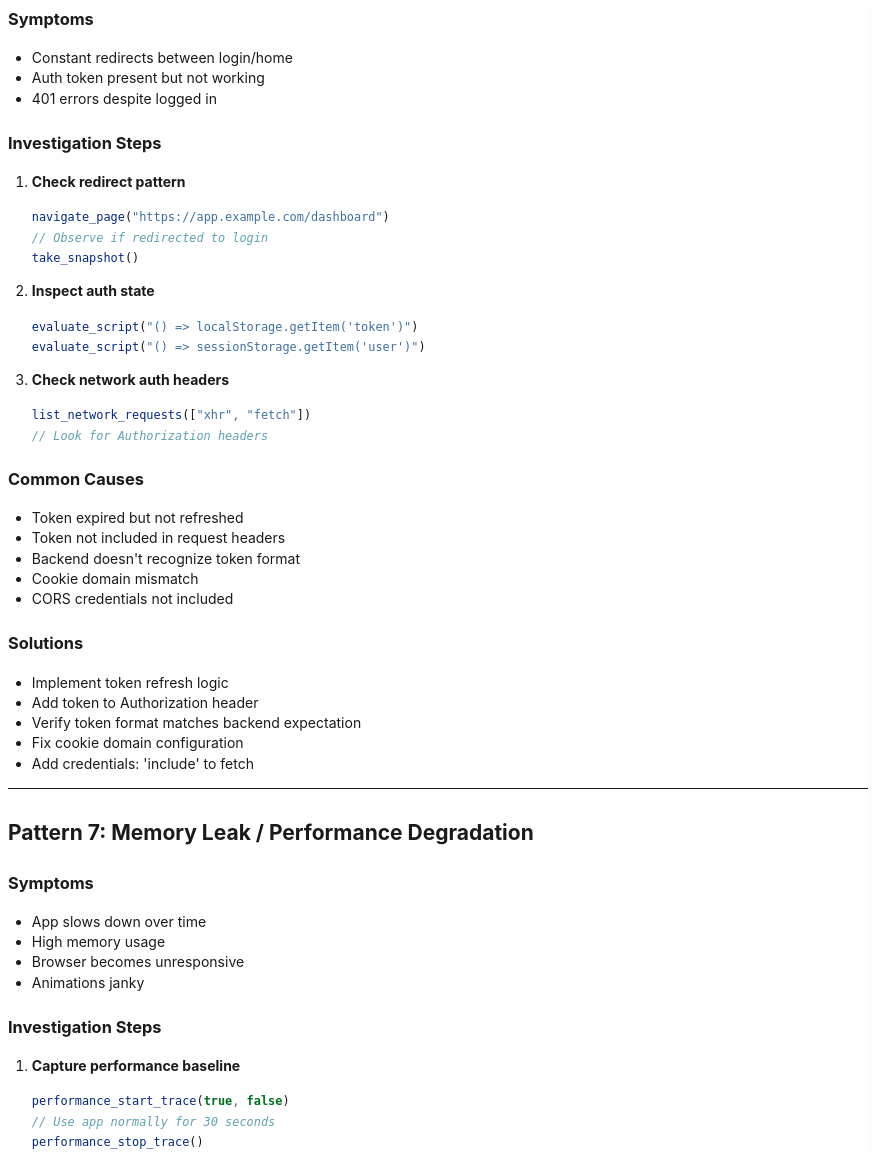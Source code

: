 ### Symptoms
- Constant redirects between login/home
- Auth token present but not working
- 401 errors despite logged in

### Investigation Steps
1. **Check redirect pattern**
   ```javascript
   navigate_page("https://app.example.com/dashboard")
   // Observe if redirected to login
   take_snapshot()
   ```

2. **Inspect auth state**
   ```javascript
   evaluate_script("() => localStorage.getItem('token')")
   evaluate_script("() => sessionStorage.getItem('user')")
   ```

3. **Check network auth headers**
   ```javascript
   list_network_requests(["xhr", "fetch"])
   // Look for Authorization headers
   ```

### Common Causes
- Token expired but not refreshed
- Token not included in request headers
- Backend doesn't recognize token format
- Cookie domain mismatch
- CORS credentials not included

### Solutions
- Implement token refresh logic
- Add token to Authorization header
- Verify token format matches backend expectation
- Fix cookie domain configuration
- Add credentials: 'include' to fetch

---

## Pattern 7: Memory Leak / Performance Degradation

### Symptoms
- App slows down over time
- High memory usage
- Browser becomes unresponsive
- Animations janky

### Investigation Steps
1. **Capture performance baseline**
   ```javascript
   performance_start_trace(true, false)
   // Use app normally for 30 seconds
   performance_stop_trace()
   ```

++++++

** Directions for this task **
Provide the number of lines above in which the word "Check" appears, with no further words.

** Exercise response **
2